:: Work order ::
Without the pictures, copy the entries below word for word.

:: Input ::

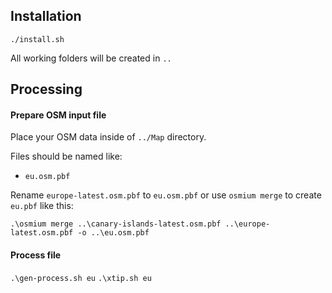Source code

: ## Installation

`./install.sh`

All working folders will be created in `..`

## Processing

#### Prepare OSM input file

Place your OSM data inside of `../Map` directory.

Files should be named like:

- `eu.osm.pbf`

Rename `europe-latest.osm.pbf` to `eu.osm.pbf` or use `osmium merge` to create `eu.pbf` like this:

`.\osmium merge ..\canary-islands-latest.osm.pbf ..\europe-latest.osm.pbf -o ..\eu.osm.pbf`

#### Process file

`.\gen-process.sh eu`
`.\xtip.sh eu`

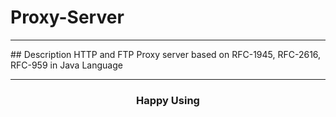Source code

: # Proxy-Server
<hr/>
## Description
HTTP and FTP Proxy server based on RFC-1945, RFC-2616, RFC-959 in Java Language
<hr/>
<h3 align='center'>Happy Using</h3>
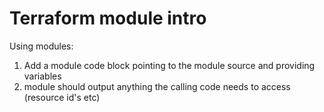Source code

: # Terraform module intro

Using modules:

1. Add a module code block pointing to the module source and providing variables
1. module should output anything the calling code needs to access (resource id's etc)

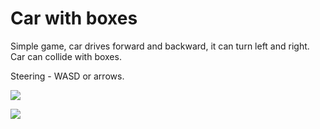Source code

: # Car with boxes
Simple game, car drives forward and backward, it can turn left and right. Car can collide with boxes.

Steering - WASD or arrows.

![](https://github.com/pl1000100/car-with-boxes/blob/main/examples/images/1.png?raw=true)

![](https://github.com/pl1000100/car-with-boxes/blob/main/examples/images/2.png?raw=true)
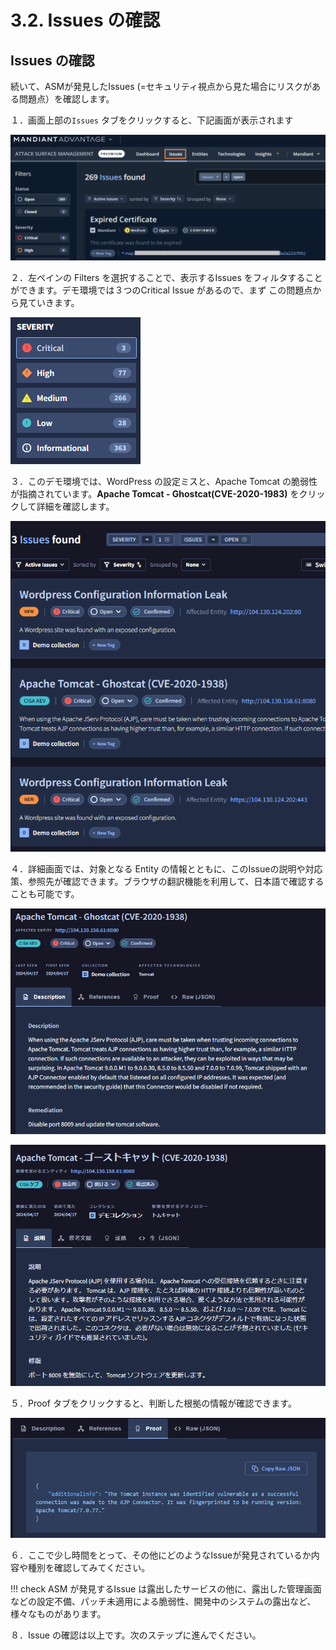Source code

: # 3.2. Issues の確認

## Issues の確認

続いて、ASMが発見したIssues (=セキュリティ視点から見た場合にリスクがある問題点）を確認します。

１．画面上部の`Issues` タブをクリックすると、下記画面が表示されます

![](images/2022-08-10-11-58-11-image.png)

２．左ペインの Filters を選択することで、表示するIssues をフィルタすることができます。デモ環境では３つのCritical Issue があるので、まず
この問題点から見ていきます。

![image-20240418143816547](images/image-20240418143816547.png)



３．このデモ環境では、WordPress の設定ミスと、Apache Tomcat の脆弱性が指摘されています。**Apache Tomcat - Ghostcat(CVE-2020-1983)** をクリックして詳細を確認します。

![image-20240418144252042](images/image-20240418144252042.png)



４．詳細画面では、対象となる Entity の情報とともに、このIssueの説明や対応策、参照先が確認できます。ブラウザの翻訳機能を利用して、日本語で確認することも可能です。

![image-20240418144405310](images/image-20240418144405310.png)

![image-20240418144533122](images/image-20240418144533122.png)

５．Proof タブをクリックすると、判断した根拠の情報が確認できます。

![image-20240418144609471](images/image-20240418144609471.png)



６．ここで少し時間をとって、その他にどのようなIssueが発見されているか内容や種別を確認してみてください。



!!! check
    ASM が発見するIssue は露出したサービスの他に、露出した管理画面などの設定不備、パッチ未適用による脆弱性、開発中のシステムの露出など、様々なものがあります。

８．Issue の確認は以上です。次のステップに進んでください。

:: Task output ::
Source code

: ## Installation

`./install.sh`

All working folders will be created in `..`

## Processing

#### Prepare OSM input file

Place your OSM data inside of `../Map` directory.

Files should be named like:

- `eu.osm.pbf`

Rename `europe-latest.osm.pbf` to `eu.osm.pbf` or use `osmium merge` to create `eu.pbf` like this:

`.\osmium merge ..\canary-islands-latest.osm.pbf ..\europe-latest.osm.pbf -o ..\eu.osm.pbf`

#### Process file

`.\gen-process.sh eu`
`.\xtip.sh eu`

Source code

: # Proxy-Server
<hr/>
## Description
HTTP and FTP Proxy server based on RFC-1945, RFC-2616, RFC-959 in Java Language
<hr/>
<h3 align='center'>Happy Using</h3>
Source code

: # Terraform module intro

Using modules:

1. Add a module code block pointing to the module source and providing variables
1. module should output anything the calling code needs to access (resource id's etc)

Source code

: # Car with boxes
Simple game, car drives forward and backward, it can turn left and right. Car can collide with boxes.

Steering - WASD or arrows.

![](https://github.com/pl1000100/car-with-boxes/blob/main/examples/images/1.png?raw=true)

![](https://github.com/pl1000100/car-with-boxes/blob/main/examples/images/2.png?raw=true)
Source code

: # 3.2. Issues の確認

## Issues の確認

続いて、ASMが発見したIssues (=セキュリティ視点から見た場合にリスクがある問題点）を確認します。

１．画面上部の`Issues` タブをクリックすると、下記画面が表示されます

![](images/2022-08-10-11-58-11-image.png)

２．左ペインの Filters を選択することで、表示するIssues をフィルタすることができます。デモ環境では３つのCritical Issue があるので、まず
この問題点から見ていきます。

![image-20240418143816547](images/image-20240418143816547.png)



３．このデモ環境では、WordPress の設定ミスと、Apache Tomcat の脆弱性が指摘されています。**Apache Tomcat - Ghostcat(CVE-2020-1983)** をクリックして詳細を確認します。

![image-20240418144252042](images/image-20240418144252042.png)



４．詳細画面では、対象となる Entity の情報とともに、このIssueの説明や対応策、参照先が確認できます。ブラウザの翻訳機能を利用して、日本語で確認することも可能です。

![image-20240418144405310](images/image-20240418144405310.png)

![image-20240418144533122](images/image-20240418144533122.png)

５．Proof タブをクリックすると、判断した根拠の情報が確認できます。

![image-20240418144609471](images/image-20240418144609471.png)



６．ここで少し時間をとって、その他にどのようなIssueが発見されているか内容や種別を確認してみてください。



!!! check
    ASM が発見するIssue は露出したサービスの他に、露出した管理画面などの設定不備、パッチ未適用による脆弱性、開発中のシステムの露出など、様々なものがあります。

８．Issue の確認は以上です。次のステップに進んでください。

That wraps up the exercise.